Debt, and the interest payments thereon, are a commitment. However, the current policy of tax cuts and increased spending are decreasing instead of increasing the federal revenues which would allow for repayment. It is up to Congress to set some sound, sane fiscal policies. The simple fact, known to any ten-year with an allowance, is that you can’t keep spending more than you take in.
Thus far, Congress has shown no signs of doing its job. The Federal Reserve continues to print fiat money with abandon, literally throwing fake money at the problem.
It is up to Congress to put a ceiling on our ever-growing debt and find new ways to raise revenues and cut needless spending. Tax breaks and loopholes need to be eliminated. Our debt needs to be paid instead of ignored, and this will take a huge commitment from policymakers. If Congress fails us, it won’t be members of Congress paying our current out-of-control debt. It will our children, grandchildren, and great-grandchildren. They are inheriting a record budget deficit before they have been born.
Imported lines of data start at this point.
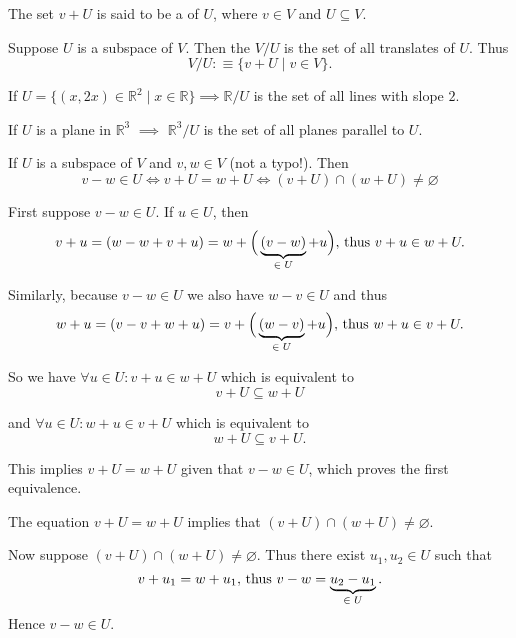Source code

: \setcounter{thm}{96}
\begin{mydef} [translate]
  The set $v+U$ is said to be a  of $U$, where $v\in V$ and $U \subseteq V$.
\end{mydef}

\setcounter{thm}{98}
\begin{mydef} 
  Suppose $U$ is a subspace of $V$. Then the  $V/U$ is the set of all translates of $U$. Thus
  \begin{equation}
    V/U :\equiv \{v+U \mid v\in V\}.
  \end{equation}
\end{mydef}

\begin{example}
  If $U=\{ (x,2x)\in \mathbb{R}^2 \mid x\in \mathbb{R} \} \implies \mathbb{R}/U$ is the set of all lines with slope $2$.

  If $U$ is a plane in $\mathbb{R}^3$ $\implies$ $\mathbb{R}^3/U$ is the set of all planes parallel to $U$.
\end{example}

\begin{thm} 
  \label{thm: two translates of a subspace are equal or disjoint}
  If $ U $ is a subspace of $V$ and $v,w\in V$ (not a typo!). Then
  \begin{equation}
    v-w \in U \iff v+U = w + U \iff (v+U)\cap (w+U) \neq \varnothing
  \end{equation}
\end{thm}
\begin{prf}
  \StepOne First suppose $v-w\in U$. If $u \in U$, then
  \[
    v+u = (w - w + v + u) = w + \Big( \underbrace{(v-w)}_{\in \; U} + u\Big), $ thus $ v+u \in w+U.
  \]

  Similarly, because $v-w \in U$ we also have $w-v \in U$ and thus
  \[
    w+u = (v - v + w + u) = v+\Big( \underbrace{(w-v)}_{\in \; U}+u \Big), $ thus $ w+u \in v+U.
  \]

  So we have $\forall u \in U: v+u \in w+U$ which is equivalent to \[ v+U \subseteq w + U\]

  and $\forall u \in U: w+u \in v+U$ which is equivalent to \[ w+U \subseteq v+U.\]

  This implies $v+U = w+U$ given that $v-w \in U$, which proves the first equivalence.

  \StepTwo The equation $v+U = w+U$ implies that $(v+U) \cap (w+U) \neq \varnothing$.

  \StepThree Now suppose $(v+U) \cap (w+U) \neq \varnothing$. Thus there exist $u_1, u_2 \in U$ such that
  \[
    v+u_1 = w+u_1, $ thus $ v-w = \underbrace{u_2-u_1}_{\in \; U}.
  \]
  Hence $v-w \in U$.
\end{prf}

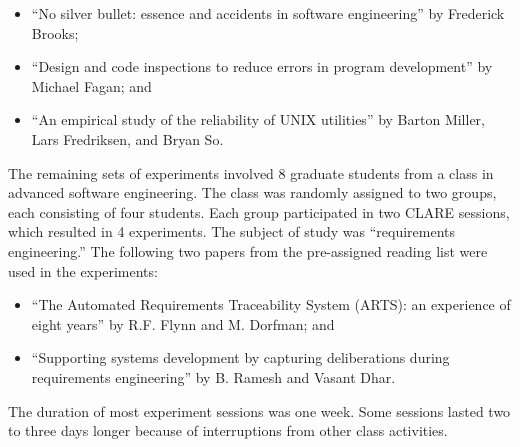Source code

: \begin{itemize}
\item ``No silver bullet: essence and accidents in software engineering''
  by Frederick Brooks;

\item ``Design and code inspections to reduce errors in program
  development'' by Michael Fagan; and
  
\item ``An empirical study of the reliability of UNIX utilities'' by
  Barton Miller, Lars Fredriksen, and Bryan So.
\end{itemize}

The remaining sets of experiments involved 8 graduate students from a class
in advanced software engineering. The class was randomly assigned to two
groups, each consisting of four students. Each group participated in two
CLARE sessions, which resulted in 4 experiments. The subject of study was
``requirements engineering.'' The following two papers from the
pre-assigned reading list were used in the experiments:

\begin{itemize}
\item ``The Automated Requirements Traceability System (ARTS): an
  experience of eight years'' by R.F. Flynn and M. Dorfman; and
  
\item ``Supporting systems development by capturing deliberations during
  requirements engineering'' by B. Ramesh and Vasant Dhar.
\end{itemize}

The duration of most experiment sessions was one week.  Some sessions
lasted two to three days longer because of interruptions from other class
activities.

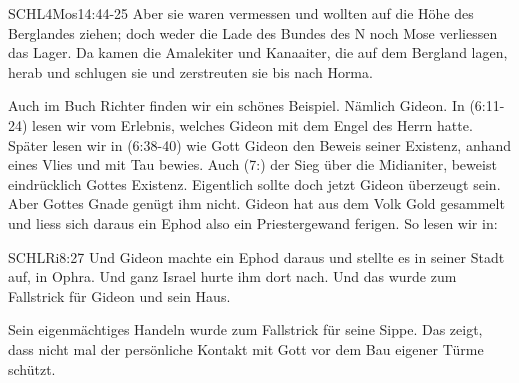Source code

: \documentclass[12pt]{../../inc/mybib}
\newenvironment{block}[1][]{%
  \vspace{1.5em}%
  \noindent\textbf{#1}\par%
  \vspace{0.0em}%
}{%
  \vspace{1em}%
}
\begin{document}
\begin{bibelbox}{SCHL}{4Mos}{14:44-25}
        Aber sie waren vermessen und wollten auf die Höhe des Berglandes ziehen; doch weder die Lade des Bundes des \herr N noch Mose verliessen das Lager. Da kamen die Amalekiter und Kanaaiter, die auf dem Bergland lagen, herab und schlugen sie und zerstreuten sie bis nach Horma.
    \end{bibelbox} 
\begin{block}
    Auch im Buch Richter finden wir ein schönes Beispiel. Nämlich Gideon. In (6:11-24) lesen wir vom Erlebnis, welches Gideon mit dem Engel des Herrn hatte. Später lesen wir in (6:38-40) wie Gott Gideon den Beweis seiner Existenz, anhand eines Vlies und mit Tau bewies. Auch (7:) der Sieg über die Midianiter, beweist eindrücklich Gottes Existenz. Eigentlich sollte doch jetzt Gideon überzeugt sein. Aber Gottes Gnade genügt ihm nicht. Gideon hat aus dem Volk Gold gesammelt und liess sich daraus ein Ephod also ein Priestergewand ferigen. So lesen wir in:
    \begin{bibelbox}{SCHL}{Ri}{8:27}
        Und Gideon machte ein Ephod daraus und stellte es in seiner Stadt auf, in Ophra. Und ganz Israel hurte ihm dort nach. Und das wurde zum Fallstrick für Gideon und sein Haus.
    \end{bibelbox} 
    Sein eigenmächtiges Handeln wurde zum Fallstrick für seine Sippe. Das zeigt, dass nicht mal der persönliche Kontakt mit Gott vor dem Bau eigener Türme schützt.
\end{block}
\end{document}
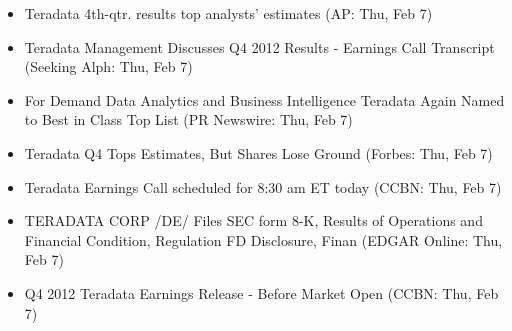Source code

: \documentclass[11pt,asymmetric]{article}
\begin{document}
\begin{itemize}
\item Teradata 4th-qtr. results top analysts' estimates (AP: Thu, Feb 7)
\item Teradata Management Discusses Q4 2012 Results - Earnings Call Transcript (Seeking Alph: Thu, Feb 7)
\item For Demand Data Analytics and Business Intelligence Teradata Again Named to Best in Class Top List (PR Newswire: Thu, Feb 7)
\item Teradata Q4 Tops Estimates, But Shares Lose Ground (Forbes: Thu, Feb 7)
\item Teradata Earnings Call scheduled for 8:30 am ET today (CCBN: Thu, Feb 7)
\item TERADATA CORP /DE/ Files SEC form 8-K, Results of Operations and Financial Condition, Regulation FD Disclosure, Finan (EDGAR Online: Thu, Feb 7)
\item Q4 2012 Teradata Earnings Release - Before Market Open (CCBN: Thu, Feb 7)
\end{itemize}
\end{document}
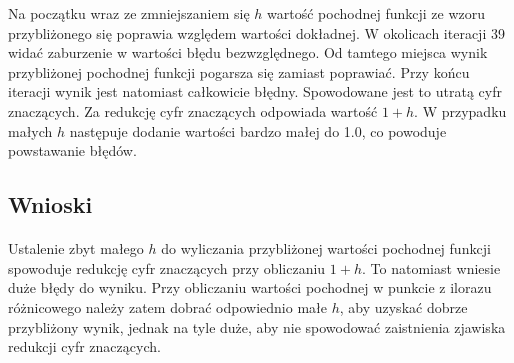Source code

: \documentclass[a4paper]{article}
\begin{document}
 
 Na początku wraz ze zmniejszaniem się $h$ wartość pochodnej funkcji ze wzoru przybliżonego się poprawia względem wartości dokładnej. W okolicach iteracji 39 widać zaburzenie w wartości błędu bezwzględnego. Od tamtego miejsca wynik przybliżonej pochodnej funkcji pogarsza się zamiast poprawiać. Przy końcu iteracji wynik jest natomiast całkowicie błędny. Spowodowane jest to utratą cyfr znaczących. Za redukcję cyfr znaczących odpowiada wartość $1 + h$. W przypadku małych $h$ następuje dodanie wartości bardzo małej do 1.0, co powoduje powstawanie błędów.
\subsection{Wnioski}
\paragraph{}
Ustalenie zbyt małego $h$ do wyliczania przybliżonej wartości pochodnej funkcji spowoduje redukcję cyfr znaczących przy obliczaniu $1 + h$. To natomiast wniesie duże błędy do wyniku. Przy obliczaniu wartości pochodnej w punkcie z ilorazu różnicowego należy zatem dobrać odpowiednio małe $h$, aby uzyskać dobrze przybliżony wynik, jednak na tyle duże, aby nie spowodować zaistnienia zjawiska redukcji cyfr znaczących.
\end{document}
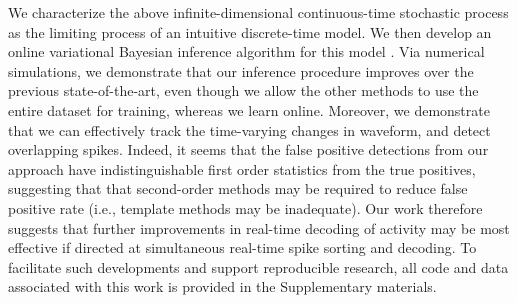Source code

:We characterize the above infinite-dimensional continuous-time stochastic process as the limiting process of an intuitive discrete-time model.  
We then develop an online variational Bayesian inference algorithm for this model \cite{??}.  Via numerical simulations, we demonstrate that our inference procedure improves over the previous state-of-the-art, even though we allow the other methods to use the entire dataset for training, whereas we learn online.  Moreover, we demonstrate that we can effectively track the time-varying changes in waveform, and detect overlapping spikes.  Indeed, it seems that the false positive detections from our approach have indistinguishable first order statistics from the true positives, suggesting that that second-order methods may be required to reduce false positive rate (i.e., template methods may be inadequate).  Our work therefore suggests that further improvements in real-time decoding of activity may be most effective if directed at simultaneous real-time spike sorting and decoding.  To facilitate such developments and support reproducible research, all code and data associated with this work is provided in the Supplementary materials.
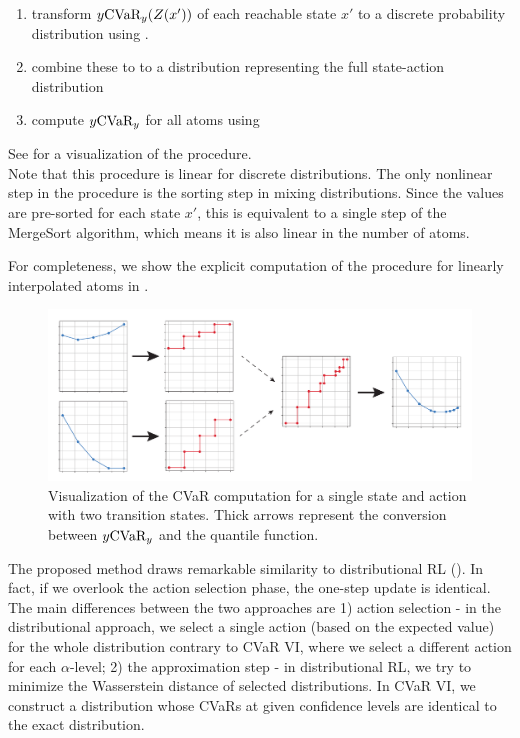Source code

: \begin{enumerate}
\item transform $y \text{CVaR}_y(Z(x'))$ of each reachable state $x'$ to a discrete probability distribution using .
\item combine these to to a distribution representing the full state-action distribution
\item compute $y \text{CVaR}_y$ for all atoms using 
\end{enumerate}
See  for a visualization of the procedure. 
\\
Note that this procedure is linear for discrete distributions. The only nonlinear step in the procedure is the sorting step in mixing distributions. Since the values are pre-sorted for each state $x'$, this is equivalent to a single step of the MergeSort algorithm, which means it is also linear in the number of atoms.

For completeness, we show the explicit computation of the procedure for linearly interpolated atoms in .


\begin{figure}
\center
\includegraphics[width=\linewidth]{gfx/cvar_vi_conversion.pdf}
\caption{Visualization of the CVaR computation for a single state and action with two transition states. Thick arrows represent the conversion between $y\text{CVaR}_y$ and the quantile function.}
\label{fig:cvarcomputation}
\end{figure}

The proposed method draws remarkable similarity to distributional RL (). In fact, if we overlook the action selection phase, the one-step update is identical. The main differences between the two approaches are 1) action selection - in the distributional approach, we select a single action (based on the expected value) for the whole distribution contrary to CVaR VI, where we select a different action for each $\alpha$-level; 2) the approximation step - in distributional RL, we try to minimize the Wasserstein distance of selected distributions. In CVaR VI, we construct a distribution whose CVaRs at given confidence levels are identical to the exact distribution.

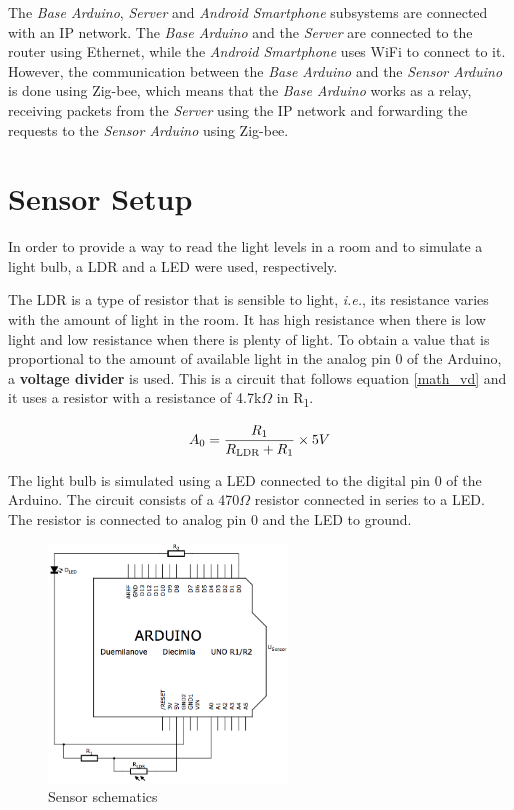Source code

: \documentclass[conference, a4paper]{IEEEtran}
\begin{document}
The \textit{Base Arduino}, \textit{Server} and \textit{Android Smartphone} subsystems are connected with an IP network. The \textit{Base Arduino} and the \textit{Server} are connected to the router using Ethernet, while the \textit{Android Smartphone} uses WiFi to connect to it. However, the communication between the \textit{Base Arduino} and the \textit{Sensor Arduino} is done using Zig-bee, which means that the \textit{Base Arduino} works as a relay, receiving packets from the \textit{Server} using the IP network and forwarding the requests to the \textit{Sensor Arduino} using Zig-bee.

\section{Sensor Setup}

In order to provide a way to read the light levels in a room and to simulate a light bulb, a LDR and a LED were used, respectively.

The LDR is a type of resistor that is sensible to light, \textit{i.e.}, its resistance varies with the amount of light in the room. It has high resistance when there is low light and low resistance when there is plenty of light. To obtain a value that is proportional to the amount of available light in the analog pin 0 of the Arduino, a \textbf{voltage divider} is used. This is a circuit that follows equation \ref{math_vd} and it uses a resistor with a resistance of 4.7k$\Omega$ in R\textsubscript{1}.

\begin{equation}
A\textsubscript{0} = \frac{R\textsubscript{1}}{R\textsubscript{LDR}+R\textsubscript{1}}\times5V
\label{math_vd}
\end{equation}

The light bulb is simulated using a LED connected to the digital pin 0 of the Arduino. The circuit consists of a 470$\Omega$ resistor connected in series to a LED. The resistor is connected to analog pin 0 and the LED to ground.

\begin{figure}[H]
\centering
\includegraphics[width=2.5in]{Schematics}
\caption{Sensor schematics}
\label{fig_schem}
\end{figure}
\end{document}
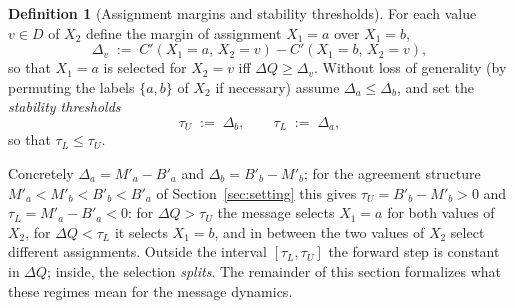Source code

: \documentclass[letterpaper]{article} %
\theoremstyle{definition}
\newtheorem{definition}[theorem]{Definition}
\theoremstyle{remark}
\begin{document}
\begin{definition}[Assignment margins and stability thresholds]\label{def:thresholds}
For each value $v \in D$ of $X_2$ define the margin of assignment $X_1=a$ over $X_1=b$,
\[
    \Delta_v \;:=\; C'(X_1{=}a,\, X_2{=}v) - C'(X_1{=}b,\, X_2{=}v),
\]
so that $X_1=a$ is selected for $X_2=v$ iff $\Delta Q \geq \Delta_v$. Without loss of generality (by permuting the labels $\{a,b\}$ of $X_2$ if necessary) assume $\Delta_a \leq \Delta_b$, and set the \emph{stability thresholds}
\[
    \tau_U \;:=\; \Delta_b, \qquad \tau_L \;:=\; \Delta_a,
\]
so that $\tau_L \leq \tau_U$.
\end{definition}
\noindent Concretely $\Delta_a = M'_a - B'_a$ and $\Delta_b = B'_b - M'_b$; for the agreement structure $M'_a < M'_b < B'_b < B'_a$ of Section~\ref{sec:setting} this gives $\tau_U = B'_b - M'_b > 0$ and $\tau_L = M'_a - B'_a < 0$: for $\Delta Q > \tau_U$ the message selects $X_1=a$ for both values of $X_2$, for $\Delta Q < \tau_L$ it selects $X_1=b$, and in between the two values of $X_2$ select different assignments.  Outside the interval $[\tau_L, \tau_U]$ the forward step is constant in $\Delta Q$; inside, the selection \emph{splits}.  The remainder of this section formalizes what these regimes mean for the message dynamics.
\end{document}
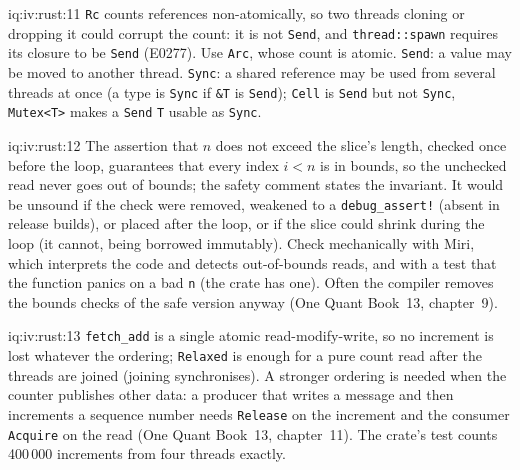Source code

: \begin{solution}{iq:iv:rust:11}
\texttt{Rc} counts references non-atomically, so two threads cloning or dropping it could corrupt the count: it is not
\texttt{Send}, and \texttt{thread::spawn} requires its closure to be \texttt{Send} (E0277). Use \texttt{Arc}, whose count is atomic.
\texttt{Send}: a value may be moved to another thread. \texttt{Sync}: a shared reference may be used from several threads at once (a
type is \texttt{Sync} if \texttt{\&T} is \texttt{Send}); \texttt{Cell} is \texttt{Send} but not \texttt{Sync}, \texttt{Mutex<T>} makes a
\texttt{Send} \texttt{T} usable as \texttt{Sync}.
\end{solution}

\begin{solution}{iq:iv:rust:12}
The assertion that $n$ does not exceed the slice's length, checked once before the loop, guarantees that every index
$i < n$ is in bounds, so the unchecked read never goes out of bounds; the safety comment states the invariant. It would be unsound if the check were removed, weakened to a
\texttt{debug\_assert!} (absent in release builds), or placed after the loop, or if the slice could shrink during the loop (it
cannot, being borrowed immutably). Check mechanically with Miri, which interprets the code and detects out-of-bounds reads, and
with a test that the function panics on a bad \texttt{n} (the crate has one). Often the compiler removes the bounds checks of the
safe version anyway (One Quant Book~13, chapter~9).
\end{solution}

\begin{solution}{iq:iv:rust:13}
\label{lst:iv:rust:count}
\texttt{fetch\_add} is a single atomic read-modify-write, so no increment is lost whatever the ordering; \texttt{Relaxed} is enough for
a pure count read after the threads are joined (joining synchronises). A stronger ordering is needed when the counter publishes
other data: a producer that writes a message and then increments a sequence number needs \texttt{Release} on the increment and
the consumer \texttt{Acquire} on the read (One Quant Book~13, chapter~11). The crate's test counts 400\,000 increments from four
threads exactly.
\end{solution}
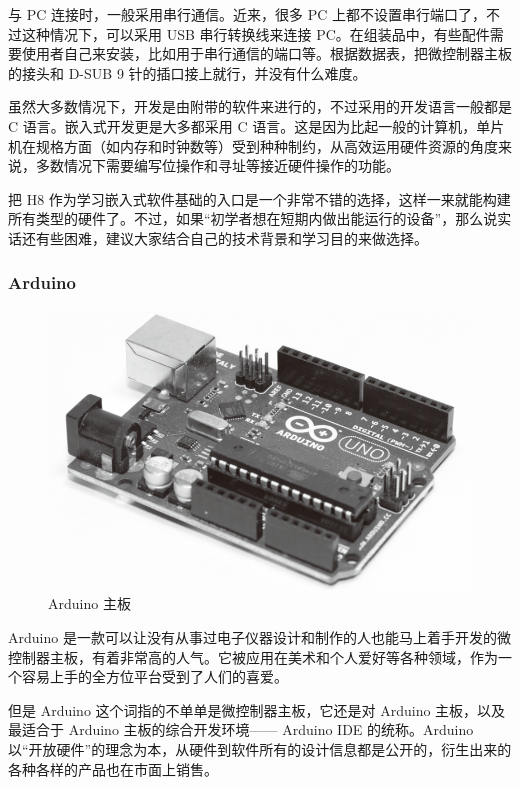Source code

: \documentclass[12pt,UTF8]{ctexbook}
\begin{document}
与 PC 连接时，一般采用串行通信。近来，很多 PC 上都不设置串行端口了，不过这种情况下，可以采用 USB 串行转换线来连接 PC。在组装品中，有些配件需要使用者自己来安装，比如用于串行通信的端口等。根据数据表，把微控制器主板的接头和 D-SUB 9 针的插口接上就行，并没有什么难度。

虽然大多数情况下，开发是由附带的软件来进行的，不过采用的开发语言一般都是 C 语言。嵌入式开发更是大多都采用 C 语言。这是因为比起一般的计算机，单片机在规格方面（如内存和时钟数等）受到种种制约，从高效运用硬件资源的角度来说，多数情况下需要编写位操作和寻址等接近硬件操作的功能。

把 H8 作为学习嵌入式软件基础的入口是一个非常不错的选择，这样一来就能构建所有类型的硬件了。不过，如果“初学者想在短期内做出能运行的设备”，那么说实话还有些困难，建议大家结合自己的技术背景和学习目的来做选择。

\subsubsection{Arduino}

\begin{figure}[htbp]
	\centering
	\includegraphics[width=1\linewidth]{61}
	\caption{Arduino 主板}
	\label{fig:1}
\end{figure}

Arduino 是一款可以让没有从事过电子仪器设计和制作的人也能马上着手开发的微控制器主板，有着非常高的人气。它被应用在美术和个人爱好等各种领域，作为一个容易上手的全方位平台受到了人们的喜爱。

但是 Arduino 这个词指的不单单是微控制器主板，它还是对 Arduino 主板，以及最适合于 Arduino 主板的综合开发环境—— Arduino IDE 的统称。Arduino 以“开放硬件”的理念为本，从硬件到软件所有的设计信息都是公开的，衍生出来的各种各样的产品也在市面上销售。
\end{document}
Congress also needs to consider that Social Security, a debt owed to America’s elderly, is expected to run out of funds in 12 years. We need a plan that protects the money paid into the system for future generations. They have paid for it; they have earned it.
Instead of reveling in our current economic growth, we need to ensure that necessary programs are funded, and our debt is decreased. Wishing won’t make this happen. Congress needs to do something utterly unprecedented – it needs to act sensibly, logically, and in favor of the American people.
Does any American family want to face interest payments as the largest portion of its budget? Neither should the government.